Francois: on desktop, users do not see native controls but custom controls provided by web sites
… need some API to provide these custom controls
marcosc: agree with reilly and francois, in particular Netflix use case is interesting and I personally use it a lot, native UI control makes a lot of sense, needs discussion with HTML and Media groups at W3C as a generic thing
… QR code is important use case and needs to addressed
reillyg: brightness is system-wide control, while e.g. volume is app specific
rakuco: like to get help from the group to make progress with these issues
people interested in Screen brightness Anssi, Fuqiao, Reilly, Raphael, Francois, Thomas Marcos
ACTION: anssik to set up a follow-up meeting to discuss Brightness Mode, participants; Anssi, Fuqiao, Reilly, Raphael, Francois, Thomas, Marcos, Lars
Idle Detection API
reillyg: the update on Idle Detection API since our last meeting, there's a complete spec for this and it went through Origin Trial in Chrome
… working with partners interested in the API, result of the OT was that it worked as intended
… use case, if the user is not using the app on desktop the app cannot know if they should send notifications to the mobile or on the desktop
… not having this API caused a lot of user frustration per partner feedback
… response rate to messages remained the same, users got the messages but not unnecessary notifications
… the API is behind a permission prompt, and ongoing work is to try to implement adding fuzziness to the timing of timing events
… this hides global state
… mitigating cross-site vectors is work in progress, standard mitigations for events is to only allow sites visible receive the event
… the point of this API is a site that is not visible to get the event, so we add additional mitigations for that
tomayac: is there a plan to have this limited to an origin?

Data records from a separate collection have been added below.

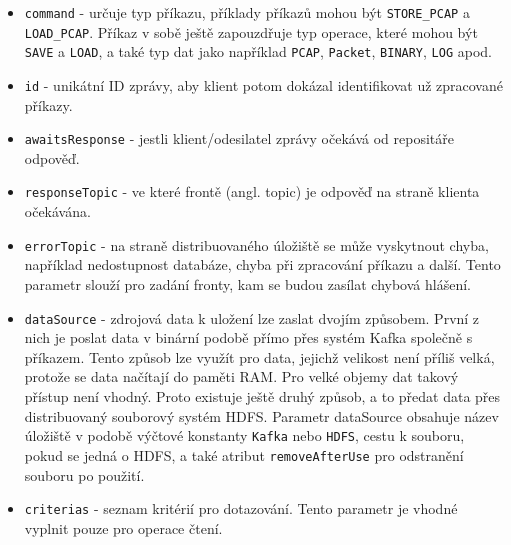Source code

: \begin{itemize}
    
    
    \item \texttt{command} - určuje typ příkazu, příklady příkazů mohou být \texttt{STORE\_PCAP} a \texttt{LOAD\_PCAP}. Příkaz v sobě ještě zapouzdřuje typ operace, které mohou být \texttt{SAVE} a \texttt{LOAD}, a také typ dat jako například \texttt{PCAP}, \texttt{Packet}, \texttt{BINARY}, \texttt{LOG} apod.
    
    \item \texttt{id} - unikátní ID zprávy, aby klient potom dokázal identifikovat už zpracované příkazy.
    
    \item \texttt{awaitsResponse} - jestli klient/odesilatel zprávy očekává od repositáře odpověď.
    
    \item \texttt{responseTopic} - ve které frontě (angl. topic) je odpověď na straně klienta očekávána.
    
    \item \texttt{errorTopic} - na straně distribuovaného úložiště se může vyskytnout chyba, například nedostupnost databáze, chyba při zpracování příkazu a další. Tento parametr slouží pro zadání fronty, kam se budou zasílat chybová hlášení.
    
    \item \texttt{dataSource} - zdrojová data k uložení lze zaslat dvojím způsobem. První z nich je poslat data v binární podobě přímo přes systém Kafka společně s příkazem. Tento způsob lze využít pro data, jejichž velikost není příliš velká, protože se data načítají do paměti RAM. Pro velké objemy dat takový přístup není vhodný. Proto existuje ještě druhý způsob, a to předat data přes distribuovaný souborový systém HDFS. Parametr dataSource obsahuje název úložiště v podobě výčtové konstanty \texttt{Kafka} nebo \texttt{HDFS}, cestu k souboru, pokud se jedná o HDFS, a také atribut \texttt{removeAfterUse} pro odstranění souboru po použití.
    
    \item \texttt{criterias} - seznam kritérií pro dotazování. Tento parametr je vhodné vyplnit pouze pro operace čtení.
\end{itemize}

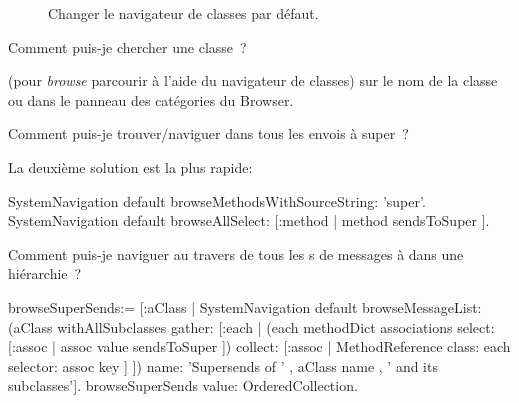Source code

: \documentclass[a4paper,10pt,twoside]{book}
\begin{document}
\begin{figure}[tbh]
	\centering
	\hfill
	\hfill
	\caption{Changer le navigateur de classes par défaut.}
\end{figure}

\begin{faq}
Comment puis-je chercher une classe~?
\end{faq}
\answer
 (pour \emph{browse} \cad parcourir à l'aide du navigateur
de classes) sur le nom de la classe ou  dans le panneau des
catégories du Browser. %

\begin{faq}
Comment puis-je trouver/naviguer dans tous les envois 
à
 super~?
\end{faq}
\answer
La deuxième solution est la plus rapide:
\begin{code}{}
SystemNavigation default browseMethodsWithSourceString: 'super'.
SystemNavigation default browseAllSelect: [:method | method sendsToSuper ].
\end{code}

\begin{faq}
Comment puis-je naviguer au travers de tous les 
s de messages à  dans une hiérarchie~?
\end{faq}
\answer
\begin{code}{}
browseSuperSends:= [:aClass | SystemNavigation default
	browseMessageList: (aClass withAllSubclasses gather: [:each |
		(each methodDict associations
			select: [:assoc | assoc value sendsToSuper ])
				collect: [:assoc | MethodReference class: each selector: assoc key ] ])
	name: 'Supersends of ' , aClass name , ' and its subclasses'].
browseSuperSends value: OrderedCollection.
\end{code}
\end{document}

… I implemented this for a popular PWA and they do not need all the features of the API, only for their own origin
reillyg: my feeling is that since this can be polyfilled, it doesn't seem worthwhile to increase the complexity of the API
tomayac: I agree, brought this up because I heard developer feedback in this regard
anssik: Intel is interested this API and we are working on alternative backends
<tomayac> Closed https://
anssik: prosing we defer Network Information API to tomorrow, agenda updated accordingly
[agreement]
anssik: thank you everyone for joining us today, see y'all tomorrow at the same time!